Similarly, the driving circuit for simultaneously driving three-color bistable liquid crystals of the present invention also can be employed as a data voltage driving circuit of an active matrix three color bistable liquid crystal display device.

BRIEF DESCRIPTION OF THE DRAWINGS

FIG. 1 is a schematic diagram of a conventional passive matrix three color cholesterol liquid crystal display device;

FIG. 2 is characteristic transfer curves of the reflectance of the cholesterol liquid crystals vs. liquid crystal driving voltages;

FIG. 3 is Table I, showing the scan voltages, data input voltage ranges, liquid crystal driving voltage ranges and unused gray-scale voltage ranges of the different color cholesterol liquid crystals when employing the conventional driving scheme;

FIG. 4 is Table II, showing the scan voltages, data input voltage ranges, liquid crystal driving voltage ranges and unused gray-scale voltage ranges of the different color cholesterol liquid crystals when employing a driving scheme of the present invention;

FIG. 5 is a block diagram of a data voltage driving circuit with level-shift voltage of the present invention;

FIG. 6 is a schematic diagram of a passive matrix three color bistable liquid crystal display device;

FIG. 7A to FIG. 7D is variances of sub-voltage-shift circuits of the present invention;

FIG. 8 is a schematic diagram of another passive matrix three color bistable liquid crystal display device; and

FIG. 9 is a block diagram of a driving circuit capable of simultaneously driving three-color bistable liquid crystals of the present invention.

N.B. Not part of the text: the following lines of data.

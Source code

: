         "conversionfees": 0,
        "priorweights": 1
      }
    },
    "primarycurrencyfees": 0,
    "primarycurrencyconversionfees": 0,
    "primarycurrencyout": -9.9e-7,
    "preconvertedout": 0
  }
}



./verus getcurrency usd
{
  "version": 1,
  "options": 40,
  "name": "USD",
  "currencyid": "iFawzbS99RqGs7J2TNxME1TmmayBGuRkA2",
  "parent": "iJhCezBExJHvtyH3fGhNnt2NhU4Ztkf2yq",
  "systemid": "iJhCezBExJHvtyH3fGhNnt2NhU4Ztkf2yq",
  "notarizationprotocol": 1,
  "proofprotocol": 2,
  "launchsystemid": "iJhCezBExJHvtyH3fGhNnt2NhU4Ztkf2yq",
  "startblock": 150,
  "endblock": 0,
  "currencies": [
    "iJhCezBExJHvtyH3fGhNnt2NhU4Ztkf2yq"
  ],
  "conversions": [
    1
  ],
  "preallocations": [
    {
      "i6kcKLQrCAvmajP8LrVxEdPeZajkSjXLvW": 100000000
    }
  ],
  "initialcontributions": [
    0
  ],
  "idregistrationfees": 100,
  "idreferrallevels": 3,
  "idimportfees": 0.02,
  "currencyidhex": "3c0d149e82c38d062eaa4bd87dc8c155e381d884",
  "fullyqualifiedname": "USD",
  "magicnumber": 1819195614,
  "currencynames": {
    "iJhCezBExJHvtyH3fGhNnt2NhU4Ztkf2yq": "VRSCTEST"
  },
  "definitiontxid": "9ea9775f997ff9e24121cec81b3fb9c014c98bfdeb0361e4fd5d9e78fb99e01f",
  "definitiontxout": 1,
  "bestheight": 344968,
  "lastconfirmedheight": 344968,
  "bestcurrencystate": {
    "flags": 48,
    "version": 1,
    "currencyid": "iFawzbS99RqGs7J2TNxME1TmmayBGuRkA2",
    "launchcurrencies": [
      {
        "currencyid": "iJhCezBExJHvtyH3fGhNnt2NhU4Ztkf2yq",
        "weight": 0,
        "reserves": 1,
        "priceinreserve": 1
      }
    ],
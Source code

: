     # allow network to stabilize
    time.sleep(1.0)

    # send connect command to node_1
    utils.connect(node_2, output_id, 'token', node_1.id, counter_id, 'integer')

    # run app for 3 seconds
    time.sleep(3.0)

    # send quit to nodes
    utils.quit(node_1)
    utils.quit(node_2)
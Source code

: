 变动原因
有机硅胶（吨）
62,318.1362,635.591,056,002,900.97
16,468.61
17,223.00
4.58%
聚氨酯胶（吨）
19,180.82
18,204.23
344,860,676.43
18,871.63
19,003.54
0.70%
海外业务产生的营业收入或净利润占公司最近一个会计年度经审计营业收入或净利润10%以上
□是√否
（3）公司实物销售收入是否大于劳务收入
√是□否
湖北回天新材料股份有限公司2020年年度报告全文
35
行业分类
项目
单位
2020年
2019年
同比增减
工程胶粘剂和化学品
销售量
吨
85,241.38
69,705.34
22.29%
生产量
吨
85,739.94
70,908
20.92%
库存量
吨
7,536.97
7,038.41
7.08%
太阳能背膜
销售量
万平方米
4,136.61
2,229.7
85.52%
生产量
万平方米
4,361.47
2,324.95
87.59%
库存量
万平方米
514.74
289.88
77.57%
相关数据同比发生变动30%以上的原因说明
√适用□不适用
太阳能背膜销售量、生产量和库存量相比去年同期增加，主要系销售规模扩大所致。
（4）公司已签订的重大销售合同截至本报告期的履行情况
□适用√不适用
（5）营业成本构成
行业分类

DETAILED DESCRIPTION OF THE PREFERRED EMBODIMENTS

The present invention provides a driving circuit capable of simultaneously driving three-color bistable liquid crystals, which employs the voltage-shift scheme to compensate the driving voltage section incapable of gray-scale display in the conventional method for driving a bistable liquid crystal display device. Hence, the output voltages applied to the bistable liquid crystal display device of the present invention would not have the voltage section incapable of gray-scale display exist, and the gray-scale display is optimized. The output voltages also can be finely divided to increase the gray-scale numbers so as to maximize the gray-scale display.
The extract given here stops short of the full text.